I’m Nobody! Who are you? (260)
Emily Dickinson

I’m Nobody! Who are you?
Are you – Nobody – too?
Then there’s a pair of us!
Don’t tell! they’d advertise – you know!

How dreary – to be – Somebody!
How public – like a Frog –
To tell one’s name – the livelong June –
To an admiring Bog!

Beauty Begets Hope: Missing Amy Krouse Rosenthal

I have not survived against all odds.

I have not lived to tell.

I have not witnessed the extraordinary.

This is my story.

And thus begins the cool-as-hell encyclopedic memoir of Amy Krouse Rosenthal, a book that changed the way I think about writing and living. The book is Encyclopedia of an Ordinary Life, and it was published to acclaim in 2005. The copy I hold at this moment is not the first copy I’ve held in my hot little hands, and I’m sure it won’t be the last. Since the day I opened the pages to this book, I’ve been shoving my own copy into others’ hands–“You have to read Amy Krouse Rosenthal,” I say. “She is one of my favorite authors.”

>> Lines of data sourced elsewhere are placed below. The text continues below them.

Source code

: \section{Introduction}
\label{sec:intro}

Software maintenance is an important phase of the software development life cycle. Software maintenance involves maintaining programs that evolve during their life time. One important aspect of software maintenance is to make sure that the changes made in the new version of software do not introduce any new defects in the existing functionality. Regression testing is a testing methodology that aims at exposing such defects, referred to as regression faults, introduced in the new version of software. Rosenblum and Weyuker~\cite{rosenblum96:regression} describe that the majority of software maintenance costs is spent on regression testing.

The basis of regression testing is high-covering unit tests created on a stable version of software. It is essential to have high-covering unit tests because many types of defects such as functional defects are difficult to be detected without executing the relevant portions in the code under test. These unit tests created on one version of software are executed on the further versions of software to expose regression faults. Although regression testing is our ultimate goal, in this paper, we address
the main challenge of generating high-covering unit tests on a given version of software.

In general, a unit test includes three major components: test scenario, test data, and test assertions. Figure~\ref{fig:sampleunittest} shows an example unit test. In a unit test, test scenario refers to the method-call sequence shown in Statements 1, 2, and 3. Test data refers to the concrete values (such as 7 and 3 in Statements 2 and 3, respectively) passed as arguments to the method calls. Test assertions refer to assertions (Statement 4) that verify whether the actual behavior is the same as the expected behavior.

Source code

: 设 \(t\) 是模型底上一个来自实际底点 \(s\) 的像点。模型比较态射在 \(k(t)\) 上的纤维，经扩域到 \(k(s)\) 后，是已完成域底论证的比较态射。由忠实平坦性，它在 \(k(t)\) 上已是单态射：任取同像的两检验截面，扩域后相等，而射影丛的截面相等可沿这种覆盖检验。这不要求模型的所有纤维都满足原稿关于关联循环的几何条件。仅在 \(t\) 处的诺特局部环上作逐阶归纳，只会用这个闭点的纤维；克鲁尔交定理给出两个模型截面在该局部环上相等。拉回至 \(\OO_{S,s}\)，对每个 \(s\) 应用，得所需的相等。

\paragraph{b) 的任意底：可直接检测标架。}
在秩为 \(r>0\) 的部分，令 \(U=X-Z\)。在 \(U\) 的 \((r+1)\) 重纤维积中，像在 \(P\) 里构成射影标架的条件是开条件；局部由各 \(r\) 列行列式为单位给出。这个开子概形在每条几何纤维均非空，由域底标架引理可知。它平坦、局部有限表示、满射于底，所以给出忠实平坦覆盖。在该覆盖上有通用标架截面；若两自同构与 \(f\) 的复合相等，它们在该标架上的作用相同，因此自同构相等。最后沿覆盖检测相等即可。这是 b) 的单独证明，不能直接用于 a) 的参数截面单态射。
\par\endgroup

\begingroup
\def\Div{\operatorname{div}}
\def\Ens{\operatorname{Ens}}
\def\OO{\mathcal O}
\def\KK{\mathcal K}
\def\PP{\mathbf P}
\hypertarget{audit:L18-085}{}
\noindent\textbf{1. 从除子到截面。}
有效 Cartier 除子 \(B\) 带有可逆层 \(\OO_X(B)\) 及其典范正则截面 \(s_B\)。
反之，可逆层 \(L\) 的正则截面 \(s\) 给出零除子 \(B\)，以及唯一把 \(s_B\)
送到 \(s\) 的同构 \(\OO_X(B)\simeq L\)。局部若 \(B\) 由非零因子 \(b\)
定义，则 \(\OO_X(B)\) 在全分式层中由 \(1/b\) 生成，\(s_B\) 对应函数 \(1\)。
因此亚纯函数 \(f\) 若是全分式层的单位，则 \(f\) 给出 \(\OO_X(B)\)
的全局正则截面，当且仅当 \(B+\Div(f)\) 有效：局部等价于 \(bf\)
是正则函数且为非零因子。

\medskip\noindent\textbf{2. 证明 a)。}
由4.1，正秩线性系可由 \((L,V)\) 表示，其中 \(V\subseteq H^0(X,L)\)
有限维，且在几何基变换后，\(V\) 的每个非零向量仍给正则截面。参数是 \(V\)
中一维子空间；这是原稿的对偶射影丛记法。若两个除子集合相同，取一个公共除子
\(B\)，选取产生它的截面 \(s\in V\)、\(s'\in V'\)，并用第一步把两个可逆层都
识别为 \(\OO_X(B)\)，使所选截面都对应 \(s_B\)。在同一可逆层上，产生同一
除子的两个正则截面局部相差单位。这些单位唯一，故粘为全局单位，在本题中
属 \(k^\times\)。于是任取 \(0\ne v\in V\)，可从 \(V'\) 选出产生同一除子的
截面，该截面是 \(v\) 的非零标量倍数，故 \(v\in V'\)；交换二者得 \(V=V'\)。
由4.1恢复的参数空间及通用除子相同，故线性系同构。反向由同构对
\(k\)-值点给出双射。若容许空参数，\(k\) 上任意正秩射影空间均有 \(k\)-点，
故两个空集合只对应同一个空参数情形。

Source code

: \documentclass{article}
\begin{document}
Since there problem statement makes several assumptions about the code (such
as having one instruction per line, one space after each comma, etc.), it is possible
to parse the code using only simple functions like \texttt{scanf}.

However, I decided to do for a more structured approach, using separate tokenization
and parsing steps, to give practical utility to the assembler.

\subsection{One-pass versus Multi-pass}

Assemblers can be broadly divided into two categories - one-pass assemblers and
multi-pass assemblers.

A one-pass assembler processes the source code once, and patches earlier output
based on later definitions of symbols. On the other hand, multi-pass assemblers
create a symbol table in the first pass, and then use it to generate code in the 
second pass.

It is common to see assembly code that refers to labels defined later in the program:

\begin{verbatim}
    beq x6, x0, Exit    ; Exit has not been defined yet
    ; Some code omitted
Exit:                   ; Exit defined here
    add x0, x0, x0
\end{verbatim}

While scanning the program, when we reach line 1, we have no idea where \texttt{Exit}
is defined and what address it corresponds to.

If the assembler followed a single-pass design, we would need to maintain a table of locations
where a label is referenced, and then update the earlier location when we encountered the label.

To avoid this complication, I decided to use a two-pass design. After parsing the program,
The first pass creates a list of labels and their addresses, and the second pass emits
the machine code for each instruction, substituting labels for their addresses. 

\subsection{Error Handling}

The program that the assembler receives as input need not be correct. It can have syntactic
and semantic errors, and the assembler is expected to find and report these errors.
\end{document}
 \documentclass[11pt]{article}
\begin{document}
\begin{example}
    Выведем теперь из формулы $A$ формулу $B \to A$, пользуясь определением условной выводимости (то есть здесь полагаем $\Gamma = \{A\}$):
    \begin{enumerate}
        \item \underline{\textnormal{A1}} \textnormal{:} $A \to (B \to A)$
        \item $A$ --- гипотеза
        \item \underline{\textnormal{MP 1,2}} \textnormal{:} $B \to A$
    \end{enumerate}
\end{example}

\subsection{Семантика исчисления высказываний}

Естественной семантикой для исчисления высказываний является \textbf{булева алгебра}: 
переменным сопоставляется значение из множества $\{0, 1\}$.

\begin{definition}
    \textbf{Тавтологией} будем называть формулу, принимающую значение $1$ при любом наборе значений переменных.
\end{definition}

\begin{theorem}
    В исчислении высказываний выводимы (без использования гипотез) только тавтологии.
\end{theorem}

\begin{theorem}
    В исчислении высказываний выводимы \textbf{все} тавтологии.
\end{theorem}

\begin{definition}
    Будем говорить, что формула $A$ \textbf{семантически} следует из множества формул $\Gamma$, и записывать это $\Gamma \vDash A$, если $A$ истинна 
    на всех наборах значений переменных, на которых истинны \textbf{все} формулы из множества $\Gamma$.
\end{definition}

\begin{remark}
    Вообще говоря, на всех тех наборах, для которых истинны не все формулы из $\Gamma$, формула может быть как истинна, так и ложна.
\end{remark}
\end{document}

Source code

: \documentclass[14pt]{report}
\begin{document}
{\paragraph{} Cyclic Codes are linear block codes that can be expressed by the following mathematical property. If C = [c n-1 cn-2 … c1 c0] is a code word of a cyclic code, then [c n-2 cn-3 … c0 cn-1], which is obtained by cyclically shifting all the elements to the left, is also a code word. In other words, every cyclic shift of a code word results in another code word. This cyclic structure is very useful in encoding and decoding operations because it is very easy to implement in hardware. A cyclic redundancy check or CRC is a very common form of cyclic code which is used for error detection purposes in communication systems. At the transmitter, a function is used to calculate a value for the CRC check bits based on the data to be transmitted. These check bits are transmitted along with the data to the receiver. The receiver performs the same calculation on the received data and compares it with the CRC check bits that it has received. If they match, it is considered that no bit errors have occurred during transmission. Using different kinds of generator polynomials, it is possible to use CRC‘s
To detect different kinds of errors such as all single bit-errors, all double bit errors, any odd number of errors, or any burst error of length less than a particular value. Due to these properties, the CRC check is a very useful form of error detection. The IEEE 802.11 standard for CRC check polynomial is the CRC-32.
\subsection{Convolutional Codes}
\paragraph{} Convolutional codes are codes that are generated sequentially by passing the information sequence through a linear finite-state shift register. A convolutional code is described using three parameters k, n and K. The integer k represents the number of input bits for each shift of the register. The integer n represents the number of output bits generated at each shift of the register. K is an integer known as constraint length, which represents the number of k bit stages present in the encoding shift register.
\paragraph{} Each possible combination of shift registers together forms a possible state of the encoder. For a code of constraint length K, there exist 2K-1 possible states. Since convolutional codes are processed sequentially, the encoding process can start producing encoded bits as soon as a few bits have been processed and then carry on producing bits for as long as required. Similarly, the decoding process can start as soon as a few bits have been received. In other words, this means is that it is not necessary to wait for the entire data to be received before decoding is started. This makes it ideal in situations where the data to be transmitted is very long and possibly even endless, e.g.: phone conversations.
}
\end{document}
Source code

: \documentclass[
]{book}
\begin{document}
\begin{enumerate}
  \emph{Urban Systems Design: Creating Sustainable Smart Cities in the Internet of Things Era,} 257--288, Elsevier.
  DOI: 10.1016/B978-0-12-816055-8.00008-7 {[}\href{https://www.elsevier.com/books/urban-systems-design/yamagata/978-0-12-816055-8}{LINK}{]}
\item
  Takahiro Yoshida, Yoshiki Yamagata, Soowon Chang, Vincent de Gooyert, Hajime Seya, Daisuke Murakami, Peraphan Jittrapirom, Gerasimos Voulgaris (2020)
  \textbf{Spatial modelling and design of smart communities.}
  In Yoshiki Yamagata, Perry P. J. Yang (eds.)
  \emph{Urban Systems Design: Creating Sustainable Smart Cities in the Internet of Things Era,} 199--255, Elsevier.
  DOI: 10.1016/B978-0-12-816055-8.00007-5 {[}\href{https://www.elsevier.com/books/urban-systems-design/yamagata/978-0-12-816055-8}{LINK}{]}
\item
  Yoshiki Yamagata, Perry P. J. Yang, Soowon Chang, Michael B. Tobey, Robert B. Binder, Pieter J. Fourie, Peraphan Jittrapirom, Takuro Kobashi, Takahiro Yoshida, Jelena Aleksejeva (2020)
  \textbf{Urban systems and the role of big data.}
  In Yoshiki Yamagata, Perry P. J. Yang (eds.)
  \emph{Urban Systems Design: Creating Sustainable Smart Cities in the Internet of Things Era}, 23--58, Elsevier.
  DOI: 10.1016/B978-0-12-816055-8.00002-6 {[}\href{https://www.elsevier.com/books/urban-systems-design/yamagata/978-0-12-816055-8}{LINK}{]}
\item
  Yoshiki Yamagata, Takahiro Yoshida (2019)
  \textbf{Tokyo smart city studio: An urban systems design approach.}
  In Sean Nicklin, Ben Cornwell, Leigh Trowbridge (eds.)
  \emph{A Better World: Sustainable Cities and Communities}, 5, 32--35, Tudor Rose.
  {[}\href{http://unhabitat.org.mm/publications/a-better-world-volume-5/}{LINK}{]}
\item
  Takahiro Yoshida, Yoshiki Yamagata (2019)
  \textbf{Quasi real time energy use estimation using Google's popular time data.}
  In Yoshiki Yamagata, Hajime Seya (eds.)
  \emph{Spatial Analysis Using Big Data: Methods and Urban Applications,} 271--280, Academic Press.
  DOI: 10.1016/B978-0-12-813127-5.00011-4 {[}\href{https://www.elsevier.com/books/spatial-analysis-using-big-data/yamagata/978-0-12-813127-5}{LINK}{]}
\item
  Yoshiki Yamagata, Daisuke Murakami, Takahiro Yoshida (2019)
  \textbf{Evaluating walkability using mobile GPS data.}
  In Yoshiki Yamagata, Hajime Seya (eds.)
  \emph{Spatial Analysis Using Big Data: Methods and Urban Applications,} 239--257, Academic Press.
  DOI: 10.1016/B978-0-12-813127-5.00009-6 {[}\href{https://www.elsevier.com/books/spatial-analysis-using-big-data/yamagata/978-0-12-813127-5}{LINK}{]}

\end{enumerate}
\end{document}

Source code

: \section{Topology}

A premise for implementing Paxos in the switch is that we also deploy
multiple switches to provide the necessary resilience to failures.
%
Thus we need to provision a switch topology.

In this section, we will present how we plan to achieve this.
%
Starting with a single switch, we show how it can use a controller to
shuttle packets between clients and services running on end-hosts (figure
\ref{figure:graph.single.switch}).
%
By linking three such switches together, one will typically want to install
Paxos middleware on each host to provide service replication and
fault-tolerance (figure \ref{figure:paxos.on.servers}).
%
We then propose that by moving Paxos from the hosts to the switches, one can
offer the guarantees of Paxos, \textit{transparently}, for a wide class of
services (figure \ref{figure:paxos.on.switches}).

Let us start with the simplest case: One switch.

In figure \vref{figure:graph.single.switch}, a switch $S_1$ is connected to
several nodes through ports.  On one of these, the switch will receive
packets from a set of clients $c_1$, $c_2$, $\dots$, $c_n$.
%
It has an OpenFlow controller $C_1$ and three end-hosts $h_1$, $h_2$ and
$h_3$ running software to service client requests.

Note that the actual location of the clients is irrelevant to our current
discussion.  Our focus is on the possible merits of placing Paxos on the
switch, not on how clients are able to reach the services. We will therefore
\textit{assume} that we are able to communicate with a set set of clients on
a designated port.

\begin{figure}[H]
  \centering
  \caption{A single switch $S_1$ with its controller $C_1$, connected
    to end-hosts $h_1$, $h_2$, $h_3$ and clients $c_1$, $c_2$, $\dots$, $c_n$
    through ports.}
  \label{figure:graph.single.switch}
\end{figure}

Amy Krouse Rosenthal died March 13, 2017.

That Monday morning, I woke with a feeling of space between my heart and my gut–an uncomfortable space, a feeling of emptiness and dread. I’m anxious by nature, so I’m not new to this feeling of floating doom, but often I can point my finger at some insistent and persistent doubt or worry bubbling just beneath the surface of my consciousness.

And no, I’m not claiming to have powers of clairvoyance although I believe there is something of a mystic in all of us, but when I heard the news, I knew that emptiness was a direct and physical reaction to Amy Krouse Rosenthal leaving this world.

If you are a reader of my blog, you know that I am a fan. If I lived in the Chicago area, it is likely that I would have been a stalker sort of fan, haunting Amy’s favorite book stores, hanging out at The Bean hoping for a glimpse of the coolest writer ever. As it is, living in the southern portion of the state, I only made it to see Amy once, and it was one of the best days of my life because even though Amy was sick, she was full of life.

On her website, Amy describes herself as someone who likes to make things. In her life, she made 30 books, numerous short films, a couple of TEDx talks, three people she loved a lot, and beauty.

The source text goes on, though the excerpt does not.